Housing TrendsThe 2015 program, “What’s up with Housing?” focused on housing trends and affordability. Carl Miller of COMPASS opened the session with a snapshot of the changing demographics and market in the region. The population is aging with a greater percentage of people in the lower half of the population pyramid. Increasing transportation is a factor in the consideration of affordability, and maybe affecting construction trends. Ellen Campfield’s firm, Agnew::Beck is completing a housing study for the City of Boise. She called Boise, “a burgeoning city” with steady population, wage and job growth, decreased unemployment, an ever increasing need for a diversity of housing, and a high demand for affordable housing. Derick O’Neill director of the City of Boise Planning and Development Services described how the city is redefining the downtown and the recent trends in housing development. He related the number, types and location of the 1300 units either under construction, approved or in a conceptual stage.

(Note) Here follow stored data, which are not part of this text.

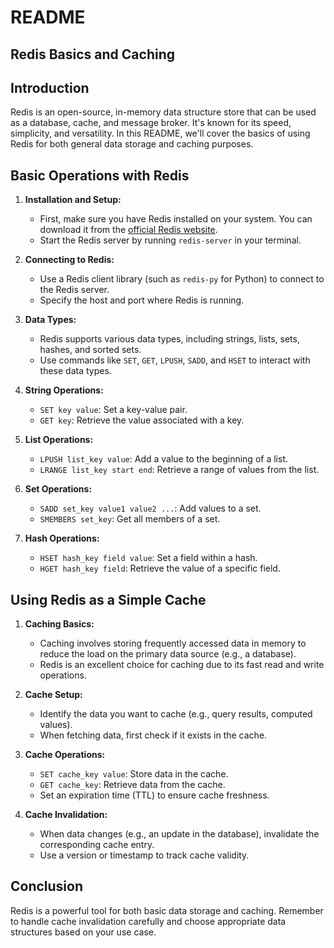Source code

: # README

## Redis Basics and Caching

## Introduction
Redis is an open-source, in-memory data structure store that can be used as a database, cache, and message broker. It's known for its speed, simplicity, and versatility. In this README, we'll cover the basics of using Redis for both general data storage and caching purposes.

## Basic Operations with Redis
1. **Installation and Setup:**
   - First, make sure you have Redis installed on your system. You can download it from the [official Redis website](https://redis.io/download).
   - Start the Redis server by running `redis-server` in your terminal.

2. **Connecting to Redis:**
   - Use a Redis client library (such as `redis-py` for Python) to connect to the Redis server.
   - Specify the host and port where Redis is running.

3. **Data Types:**
   - Redis supports various data types, including strings, lists, sets, hashes, and sorted sets.
   - Use commands like `SET`, `GET`, `LPUSH`, `SADD`, and `HSET` to interact with these data types.

4. **String Operations:**
   - `SET key value`: Set a key-value pair.
   - `GET key`: Retrieve the value associated with a key.

5. **List Operations:**
   - `LPUSH list_key value`: Add a value to the beginning of a list.
   - `LRANGE list_key start end`: Retrieve a range of values from the list.

6. **Set Operations:**
   - `SADD set_key value1 value2 ...`: Add values to a set.
   - `SMEMBERS set_key`: Get all members of a set.

7. **Hash Operations:**
   - `HSET hash_key field value`: Set a field within a hash.
   - `HGET hash_key field`: Retrieve the value of a specific field.

## Using Redis as a Simple Cache
1. **Caching Basics:**
   - Caching involves storing frequently accessed data in memory to reduce the load on the primary data source (e.g., a database).
   - Redis is an excellent choice for caching due to its fast read and write operations.

2. **Cache Setup:**
   - Identify the data you want to cache (e.g., query results, computed values).
   - When fetching data, first check if it exists in the cache.

3. **Cache Operations:**
   - `SET cache_key value`: Store data in the cache.
   - `GET cache_key`: Retrieve data from the cache.
   - Set an expiration time (TTL) to ensure cache freshness.

4. **Cache Invalidation:**
   - When data changes (e.g., an update in the database), invalidate the corresponding cache entry.
   - Use a version or timestamp to track cache validity.

## Conclusion
Redis is a powerful tool for both basic data storage and caching. Remember to handle cache invalidation carefully and choose appropriate data structures based on your use case.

Chris Zahas, LeLand Consulting Group highlighted findings of market research recently completed for CCDC. Boise is doing all the right things; Planning and place-making do make a difference. The challenge for the city is the supply of housing, not the demand. Joe Swenson introduced the panel discussion on the challenges facing affordable housing developers like his non-profit organization, Neighborhood Works. He described the advantages of in-fill affordable housing, the challenges and some examples that are being built. Tom Mannschreck, Thomas Development Corporation, followed with examples from his company’s experience building affordable, sustainable housing throughout the region. He provided comparative cost data from a number of different projects.
Alison Gillespie, Idaho First Bank, related the challenges of mortgage lenders are facing in light of changes in regulations after the recession and the impacts on their practices. Jim Tomlinson of Tomlinson Associates concluded the program with a history of the decreasing federal support for affordable housing, and the challenges of meeting the increasing demand.